▶ Prompt
All that is needed is an exact copy of the lines from the beginning of the data below through the line containing "If you want to attach VScode to a monorepo", minus the pictures.

[Dataset entries]
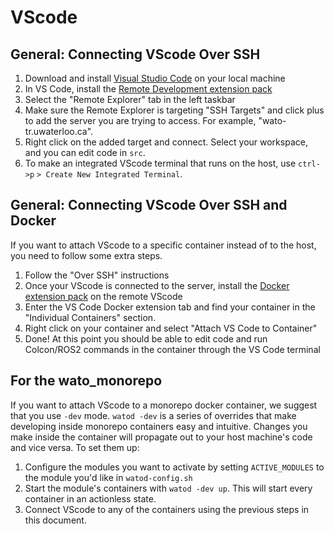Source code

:# VScode
## **General: Connecting VScode Over SSH**

1. Download and install [Visual Studio Code](https://code.visualstudio.com/) on your local machine
3. In VS Code, install the [Remote Development extension pack](https://marketplace.visualstudio.com/items?itemName=ms-vscode-remote.vscode-remote-extensionpack)
4. Select the "Remote Explorer" tab in the left taskbar
5. Make sure the Remote Explorer is targeting "SSH Targets" and click plus to add the server you are trying to access.  For example, "wato-tr.uwaterloo.ca".
6. Right click on the added target and connect. Select your workspace, and you can edit code in `src`.
7. To make an integrated VScode terminal that runs on the host, use `ctrl->p` `> Create New Integrated Terminal`.

## **General: Connecting VScode Over SSH and Docker**

If you want to attach VScode to a specific container instead of to the host, you need to follow some extra steps.

1. Follow the "Over SSH" instructions
2. Once your VScode is connected to the server, install the [Docker extension pack](https://marketplace.visualstudio.com/items?itemName=ms-azuretools.vscode-docker) on the remote VScode
3. Enter the VS Code Docker extension tab and find your container in the "Individual Containers" section.
4. Right click on your container and select "Attach VS Code to Container"
5. Done! At this point you should be able to edit code and run Colcon/ROS2 commands in the container through the VS Code terminal

## **For the wato_monorepo**
If you want to attach VScode to a monorepo docker container, we suggest that you use `-dev` mode. `watod -dev` is a series of overrides that make developing inside monorepo containers easy and intuitive. Changes you make inside the container will propagate out to your host machine's code and vice versa. To set them up:

1. Configure the modules you want to activate by setting `ACTIVE_MODULES` to the module you'd like in `watod-config.sh`
2. Start the module's containers with `watod -dev up`. This will start every container in an actionless state.
3. Connect VScode to any of the containers using the previous steps in this document.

▶ Finished exercise
Source code

:# VScode
## **General: Connecting VScode Over SSH**

1. Download and install [Visual Studio Code](https://code.visualstudio.com/) on your local machine
3. In VS Code, install the [Remote Development extension pack](https://marketplace.visualstudio.com/items?itemName=ms-vscode-remote.vscode-remote-extensionpack)
4. Select the "Remote Explorer" tab in the left taskbar
5. Make sure the Remote Explorer is targeting "SSH Targets" and click plus to add the server you are trying to access.  For example, "wato-tr.uwaterloo.ca".
6. Right click on the added target and connect. Select your workspace, and you can edit code in `src`.
7. To make an integrated VScode terminal that runs on the host, use `ctrl->p` `> Create New Integrated Terminal`.

## **General: Connecting VScode Over SSH and Docker**

If you want to attach VScode to a specific container instead of to the host, you need to follow some extra steps.

1. Follow the "Over SSH" instructions
2. Once your VScode is connected to the server, install the [Docker extension pack](https://marketplace.visualstudio.com/items?itemName=ms-azuretools.vscode-docker) on the remote VScode
3. Enter the VS Code Docker extension tab and find your container in the "Individual Containers" section.
4. Right click on your container and select "Attach VS Code to Container"
5. Done! At this point you should be able to edit code and run Colcon/ROS2 commands in the container through the VS Code terminal

## **For the wato_monorepo**
If you want to attach VScode to a monorepo docker container, we suggest that you use `-dev` mode. `watod -dev` is a series of overrides that make developing inside monorepo containers easy and intuitive. Changes you make inside the container will propagate out to your host machine's code and vice versa. To set them up:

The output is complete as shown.